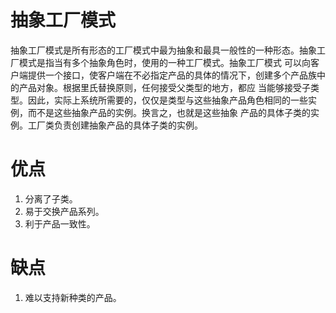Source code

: # 抽象工厂模式

抽象工厂模式是所有形态的工厂模式中最为抽象和最具一般性的一种形态。抽象工厂模式是指当有多个抽象角色时，使用的一种工厂模式。抽象工厂模式
可以向客户端提供一个接口，使客户端在不必指定产品的具体的情况下，创建多个产品族中的产品对象。根据里氏替换原则，任何接受父类型的地方，都应
当能够接受子类型。因此，实际上系统所需要的，仅仅是类型与这些抽象产品角色相同的一些实例，而不是这些抽象产品的实例。换言之，也就是这些抽象
产品的具体子类的实例。工厂类负责创建抽象产品的具体子类的实例。



# 优点

1. 分离了子类。
2. 易于交换产品系列。
3. 利于产品一致性。

# 缺点

1. 难以支持新种类的产品。
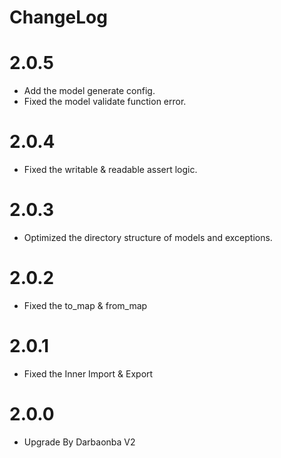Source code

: # ChangeLog

# 2.0.5
- Add the model generate config.
- Fixed the model validate function error. 

# 2.0.4
- Fixed the writable & readable assert logic.

# 2.0.3
- Optimized the directory structure of models and exceptions.

# 2.0.2
- Fixed the to_map & from_map

# 2.0.1
- Fixed the Inner Import & Export

# 2.0.0
- Upgrade By Darbaonba V2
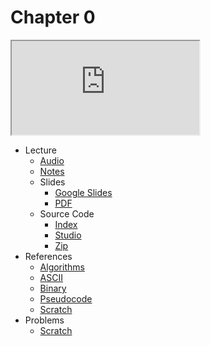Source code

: # Chapter 0

<div class="border embed-responsive embed-responsive-16by9" data-video="">
    <iframe allow="accelerometer; autoplay; encrypted-media; gyroscope; picture-in-picture" allowfullscreen="" class="embed-responsive-item" src="https://video.cs50.io/jjqgP9dpD1k?screen=w3XNssqYBSU"></iframe>
</div>

<ul>
  <li data-marker="-">Lecture
    <ul>
      <li data-marker="*"><a href="https://cdn.cs50.net/2019/fall/lectures/0/lecture0.mp3.download">Audio</a></li>
      <li data-marker="*"><a href="../../notes/0/">Notes</a></li>
      <li data-marker="+">Slides
        <ul>
          <li data-marker="*"><a href="https://docs.google.com/presentation/d/17wRd8ksO6QkUq906SUgm17AqcI-Jan42jkY-EmufxnE/edit?usp=sharing">Google Slides</a></li>
          <li data-marker="*"><a href="https://cdn.cs50.net/2019/fall/lectures/0/lecture0.pdf">PDF</a></li>
        </ul>
      </li>
      <li data-marker="+">Source Code
        <ul>
          <li data-marker="*"><a href="https://cdn.cs50.net/2019/fall/lectures/0/src0/">Index</a></li>
          <li data-marker="*"><a href="https://scratch.mit.edu/studios/25128634/">Studio</a></li>
          <li data-marker="*"><a href="https://cdn.cs50.net/2019/fall/lectures/0/src0.zip">Zip</a></li>
        </ul>
      </li>
    </ul>
  </li>
  <li data-marker="+">References
    <ul>
      <li data-marker="*"><a href="\ap\assets\pdfs\algorithms.pdf">Algorithms</a></li>
      <li data-marker="*"><a href="\ap\assets\pdfs\ascii.pdf">ASCII</a></li>
      <li data-marker="*"><a href="\ap\assets\pdfs\binary.pdf">Binary</a></li>
      <li data-marker="*"><a href="\ap\assets\pdfs\pseudocode.pdf">Pseudocode</a></li>
      <li data-marker="*"><a href="\ap\assets\pdfs\scratch.pdf">Scratch</a></li>
    </ul>
  </li>
  <li data-marker="-">Problems
    <ul>
      <li data-marker="*"><a href="https://cs50.harvard.edu/ap/2021/curriculum/x/psets/0/scratch/">Scratch</a></li>
    </ul>
  </li>
</ul>

<!-- * [Notes](notes)
* Problem
  * [Scratch](https://docs.cs50.net/2019/ap/problems/scratch/scratch.html)
* [Slides](https://cdn.cs50.net/2018/fall/lectures/0/lecture0.pdf)
* Source Code from Lecture
  * [Index](https://cdn.cs50.net/2018/fall/lectures/0/src0/)
  * [ZIP](https://cdn.cs50.net/2018/fall/lectures/0/src0.zip)
* [Syllabus]({{ "/syllabus" | relative_url }})
* [Video](https://video.cs50.net/2018/fall/lectures/0)
* Reference Sheets
  * [Algorithms](https://ap.cs50.school/assets/pdfs/algorithms.pdf)
  * [ASCII](https://ap.cs50.school/assets/pdfs/ascii.pdf)
  * [Binary](https://ap.cs50.school/assets/pdfs/binary.pdf)
  * [Pseudocode](https://ap.cs50.school/assets/pdfs/pseudocode.pdf)
  * [Scratch](https://ap.cs50.school/assets/pdfs/scratch.pdf) -->
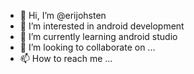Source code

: - 👋 Hi, I’m @erijohsten
- 👀 I’m interested in android development
- 🌱 I’m currently learning android studio
- 💞️ I’m looking to collaborate on ...
- 📫 How to reach me ...

<!---
erijohsten/erijohsten is a ✨ special ✨ repository because its `README.md` (this file) appears on your GitHub profile.
You can click the Preview link to take a look at your changes.
--->
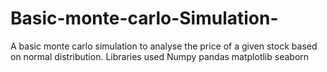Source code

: # Basic-monte-carlo-Simulation-
A basic monte carlo simulation to analyse the price of a given stock based on normal distribution.
Libraries used
Numpy
pandas
matplotlib
seaborn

• _What is required_:
Leaving out any images, restate every record word for word.

• _Expected output_:
Source code

: # 抽象工厂模式

抽象工厂模式是所有形态的工厂模式中最为抽象和最具一般性的一种形态。抽象工厂模式是指当有多个抽象角色时，使用的一种工厂模式。抽象工厂模式
可以向客户端提供一个接口，使客户端在不必指定产品的具体的情况下，创建多个产品族中的产品对象。根据里氏替换原则，任何接受父类型的地方，都应
当能够接受子类型。因此，实际上系统所需要的，仅仅是类型与这些抽象产品角色相同的一些实例，而不是这些抽象产品的实例。换言之，也就是这些抽象
产品的具体子类的实例。工厂类负责创建抽象产品的具体子类的实例。



# 优点

1. 分离了子类。
2. 易于交换产品系列。
3. 利于产品一致性。

# 缺点

1. 难以支持新种类的产品。
Source code

: # ChangeLog

# 2.0.5
- Add the model generate config.
- Fixed the model validate function error. 

# 2.0.4
- Fixed the writable & readable assert logic.

# 2.0.3
- Optimized the directory structure of models and exceptions.

# 2.0.2
- Fixed the to_map & from_map

# 2.0.1
- Fixed the Inner Import & Export

# 2.0.0
- Upgrade By Darbaonba V2
Source code

: # Chapter 0

<div class="border embed-responsive embed-responsive-16by9" data-video="">
    <iframe allow="accelerometer; autoplay; encrypted-media; gyroscope; picture-in-picture" allowfullscreen="" class="embed-responsive-item" src="https://video.cs50.io/jjqgP9dpD1k?screen=w3XNssqYBSU"></iframe>
</div>

<ul>
  <li data-marker="-">Lecture
    <ul>
      <li data-marker="*"><a href="https://cdn.cs50.net/2019/fall/lectures/0/lecture0.mp3.download">Audio</a></li>
      <li data-marker="*"><a href="../../notes/0/">Notes</a></li>
      <li data-marker="+">Slides
        <ul>
          <li data-marker="*"><a href="https://docs.google.com/presentation/d/17wRd8ksO6QkUq906SUgm17AqcI-Jan42jkY-EmufxnE/edit?usp=sharing">Google Slides</a></li>
          <li data-marker="*"><a href="https://cdn.cs50.net/2019/fall/lectures/0/lecture0.pdf">PDF</a></li>
        </ul>
      </li>
      <li data-marker="+">Source Code
        <ul>
          <li data-marker="*"><a href="https://cdn.cs50.net/2019/fall/lectures/0/src0/">Index</a></li>
          <li data-marker="*"><a href="https://scratch.mit.edu/studios/25128634/">Studio</a></li>
          <li data-marker="*"><a href="https://cdn.cs50.net/2019/fall/lectures/0/src0.zip">Zip</a></li>
        </ul>
      </li>
    </ul>
  </li>
  <li data-marker="+">References
    <ul>
      <li data-marker="*"><a href="\ap\assets\pdfs\algorithms.pdf">Algorithms</a></li>
      <li data-marker="*"><a href="\ap\assets\pdfs\ascii.pdf">ASCII</a></li>
      <li data-marker="*"><a href="\ap\assets\pdfs\binary.pdf">Binary</a></li>
      <li data-marker="*"><a href="\ap\assets\pdfs\pseudocode.pdf">Pseudocode</a></li>
      <li data-marker="*"><a href="\ap\assets\pdfs\scratch.pdf">Scratch</a></li>
    </ul>
  </li>
  <li data-marker="-">Problems
    <ul>
      <li data-marker="*"><a href="https://cs50.harvard.edu/ap/2021/curriculum/x/psets/0/scratch/">Scratch</a></li>
    </ul>
  </li>
</ul>

<!-- * [Notes](notes)
* Problem
  * [Scratch](https://docs.cs50.net/2019/ap/problems/scratch/scratch.html)
* [Slides](https://cdn.cs50.net/2018/fall/lectures/0/lecture0.pdf)
* Source Code from Lecture
  * [Index](https://cdn.cs50.net/2018/fall/lectures/0/src0/)
  * [ZIP](https://cdn.cs50.net/2018/fall/lectures/0/src0.zip)
* [Syllabus]({{ "/syllabus" | relative_url }})
* [Video](https://video.cs50.net/2018/fall/lectures/0)
* Reference Sheets
  * [Algorithms](https://ap.cs50.school/assets/pdfs/algorithms.pdf)
  * [ASCII](https://ap.cs50.school/assets/pdfs/ascii.pdf)
  * [Binary](https://ap.cs50.school/assets/pdfs/binary.pdf)
  * [Pseudocode](https://ap.cs50.school/assets/pdfs/pseudocode.pdf)
  * [Scratch](https://ap.cs50.school/assets/pdfs/scratch.pdf) -->
Source code

: - 👋 Hi, I’m @erijohsten
- 👀 I’m interested in android development
- 🌱 I’m currently learning android studio
- 💞️ I’m looking to collaborate on ...
- 📫 How to reach me ...

<!---
erijohsten/erijohsten is a ✨ special ✨ repository because its `README.md` (this file) appears on your GitHub profile.
You can click the Preview link to take a look at your changes.
--->
Source code

: # Basic-monte-carlo-Simulation-
A basic monte carlo simulation to analyse the price of a given stock based on normal distribution.
Libraries used
Numpy
pandas
matplotlib
seaborn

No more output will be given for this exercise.